A ideia parece aquela cantada na música “A Cidade Ideal”, que está no disco Os Saltimbancos, de Chico Buarque, conhece? Principalmente a parte da letra que diz:
E, quem dera, os moradores
E o prefeito e os varredores
E os pintores e os vendedores
As senhoras e os senhores
E os guardas e os inspetores
Fossem somente crianças.
A diferença é que o Urban95 não quer uma cidade só com crianças, mas com adultos sensíveis a elas, porque podem ver como elas veem. E os adultos conseguem fazer isso de um jeito ainda mais fácil, sabe como? Basta lembrar que dentro de cada mulher e de cada homem vive uma criança também.
O projeto é uma iniciativa da fundação holandesa Bernard van Leer e acontece em Israel, no Peru, na Turquia, na Holanda, na Jordânia, na Índia e no Brasil. Por aqui, são 24 cidades, entre elas, Uruçuca e Ilhéus, no sul da Bahia.
Quando os gestores passam a ver as cidades com as lentes da primeira infância, esses lugares se tornam acolhedores para os primeiros anos de vida dos cidadãos”, explica a psicóloga Cláudia Vidigal, que representa a Fundação Bernard van Leer no Brasil.
As propostas nascem da escuta das comunidades. As crianças, as famílias, os cuidadores, todos são ouvidos e contribuem com os planos municipais pela primeira infância. Esses planos são documentos que reforçam o compromisso do poder público com meninas e meninos entre 0 e 6 anos. Cláudia observa: “Desde pequenininhas, as crianças percebem que são sujeitos políticos e que é muito importante participar da sociedade em que vivem”.
Em agosto de 2022, crianças de Uruçuca planejaram e realizaram uma intervenção urbana, que é quando a gente interfere na cidade. A ação aconteceu no bairro Venina Almeida e envolveu a diretoria de Cultura e as secretarias de Educação, de Administração e Finanças e de Infraestrutura, com apoio técnico da Rede Urban95/CECIP e consultoria de urbanismo do Laboratório da Cidade e da arquiteta Maia Lafer.

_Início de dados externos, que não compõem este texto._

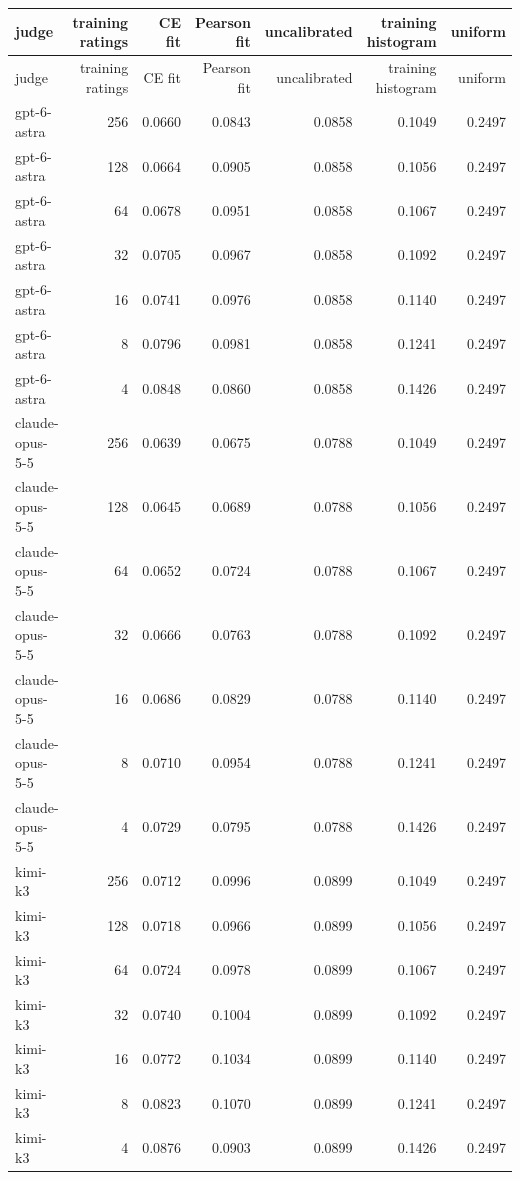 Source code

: \begin{longtable}{lrrrrrr}
\toprule
judge & training ratings & CE fit & Pearson fit & uncalibrated & training histogram & uniform \\
\midrule
\endfirsthead
\toprule
judge & training ratings & CE fit & Pearson fit & uncalibrated & training histogram & uniform \\
\midrule
\endhead
gpt-6-astra & 256 & 0.0660 & 0.0843 & 0.0858 & 0.1049 & 0.2497 \\
gpt-6-astra & 128 & 0.0664 & 0.0905 & 0.0858 & 0.1056 & 0.2497 \\
gpt-6-astra & 64 & 0.0678 & 0.0951 & 0.0858 & 0.1067 & 0.2497 \\
gpt-6-astra & 32 & 0.0705 & 0.0967 & 0.0858 & 0.1092 & 0.2497 \\
gpt-6-astra & 16 & 0.0741 & 0.0976 & 0.0858 & 0.1140 & 0.2497 \\
gpt-6-astra & 8 & 0.0796 & 0.0981 & 0.0858 & 0.1241 & 0.2497 \\
gpt-6-astra & 4 & 0.0848 & 0.0860 & 0.0858 & 0.1426 & 0.2497 \\
claude-opus-5-5 & 256 & 0.0639 & 0.0675 & 0.0788 & 0.1049 & 0.2497 \\
claude-opus-5-5 & 128 & 0.0645 & 0.0689 & 0.0788 & 0.1056 & 0.2497 \\
claude-opus-5-5 & 64 & 0.0652 & 0.0724 & 0.0788 & 0.1067 & 0.2497 \\
claude-opus-5-5 & 32 & 0.0666 & 0.0763 & 0.0788 & 0.1092 & 0.2497 \\
claude-opus-5-5 & 16 & 0.0686 & 0.0829 & 0.0788 & 0.1140 & 0.2497 \\
claude-opus-5-5 & 8 & 0.0710 & 0.0954 & 0.0788 & 0.1241 & 0.2497 \\
claude-opus-5-5 & 4 & 0.0729 & 0.0795 & 0.0788 & 0.1426 & 0.2497 \\
kimi-k3 & 256 & 0.0712 & 0.0996 & 0.0899 & 0.1049 & 0.2497 \\
kimi-k3 & 128 & 0.0718 & 0.0966 & 0.0899 & 0.1056 & 0.2497 \\
kimi-k3 & 64 & 0.0724 & 0.0978 & 0.0899 & 0.1067 & 0.2497 \\
kimi-k3 & 32 & 0.0740 & 0.1004 & 0.0899 & 0.1092 & 0.2497 \\
kimi-k3 & 16 & 0.0772 & 0.1034 & 0.0899 & 0.1140 & 0.2497 \\
kimi-k3 & 8 & 0.0823 & 0.1070 & 0.0899 & 0.1241 & 0.2497 \\
kimi-k3 & 4 & 0.0876 & 0.0903 & 0.0899 & 0.1426 & 0.2497 \\

\end{longtable}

Tudo começou com dois processos de escuta, em que crianças e adultos foram ouvidos para dizer o que achavam de uma praça do bairro e como gostariam de transformá-la. A assessora Cecília Garcia conta que 40 crianças de 3 anos de idade, da creche Irmã Angelina, visitaram a praça, fizeram desenhos e disseram que queriam ter mais brinquedos e pinturas coloridas naquele lugar.
Com o projeto definido, os pequenos participaram de um mutirão, que é quando todo mundo se junta para fazer algo pelo coletivo. Desse mutirão também participaram famílias, educadores, gestores, arquitetos e urbanistas.

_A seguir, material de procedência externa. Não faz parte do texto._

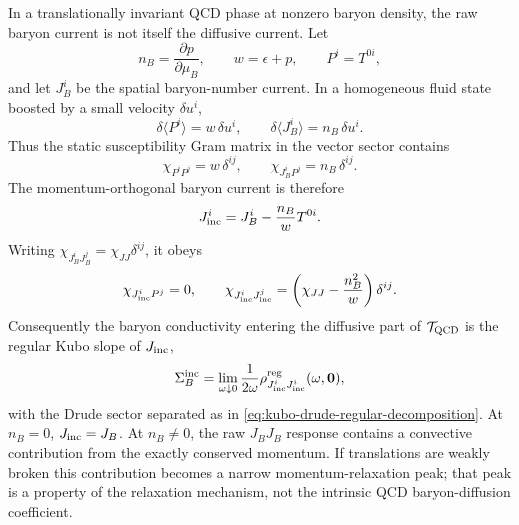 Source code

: \begin{proposition}
\label{prop:qcd-incoherent-baryon-current}
In a translationally invariant QCD phase at nonzero baryon density, the raw
baryon current is not itself the diffusive current.  Let
\[
  n_B=\frac{\partial p}{\partial\mu_B},\qquad
  w=\epsilon+p,
  \qquad P^i=T^{0i},
\]
and let \(J_B^i\) be the spatial baryon-number current.  In a homogeneous
fluid state boosted by a small velocity \(\delta u^i\),
\[
  \delta\langle P^i\rangle=w\,\delta u^i,\qquad
  \delta\langle J_B^i\rangle=n_B\,\delta u^i .
\]
Thus the static susceptibility Gram matrix in the vector sector contains
\[
  \chi_{P^iP^j}=w\,\delta^{ij},
  \qquad
  \chi_{J_B^iP^j}=n_B\,\delta^{ij}.
\]
The momentum-orthogonal baryon current is therefore
\begin{equation}
  J_{\rm inc}^i
  =
  J_B^i-\frac{n_B}{w}T^{0i}.
  \label{eq:qcd-incoherent-baryon-current}
\end{equation}
Writing \(\chi_{J_B^iJ_B^j}=\chi_{JJ}\delta^{ij}\), it obeys
\begin{equation}
  \chi_{J_{\rm inc}^iP^j}=0,\qquad
  \chi_{J_{\rm inc}^iJ_{\rm inc}^j}
  =
  \left(\chi_{JJ}-\frac{n_B^2}{w}\right)\delta^{ij}.
  \label{eq:qcd-incoherent-current-gram}
\end{equation}
Consequently the baryon conductivity entering the diffusive part of
\(\mathcal T_{\rm QCD}\) is the regular Kubo slope of
\(J_{\rm inc}\),
\begin{equation}
  \Sigma_B^{\rm inc}
  =
  \lim_{\omega\downarrow0}
  \frac1{2\omega}
  \rho^{\rm reg}_{J_{\rm inc}^iJ_{\rm inc}^i}(\omega,\mathbf0),
  \label{eq:qcd-incoherent-baryon-conductivity}
\end{equation}
with the Drude sector separated as in
\eqref{eq:kubo-drude-regular-decomposition}.  At \(n_B=0\),
\(J_{\rm inc}=J_B\).  At \(n_B\ne0\), the raw
\(J_BJ_B\) response contains a convective contribution from the exactly
conserved momentum.  If translations are weakly broken this contribution
becomes a narrow momentum-relaxation peak; that peak is a property of the
relaxation mechanism, not the intrinsic QCD baryon-diffusion coefficient.
\end{proposition}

Juntando crianças e adultos, sabe o que aconteceu? Construção de brinquedos, de bancos e muitas pinturas. As crianças também sugeriram que o piso da praça fosse colorido e cercado para evitar que carros e motos passassem por ali. Hoje, a praça vive cheia de crianças, vindas até de longe, para brincar em um espaço transformado por gente pequena também.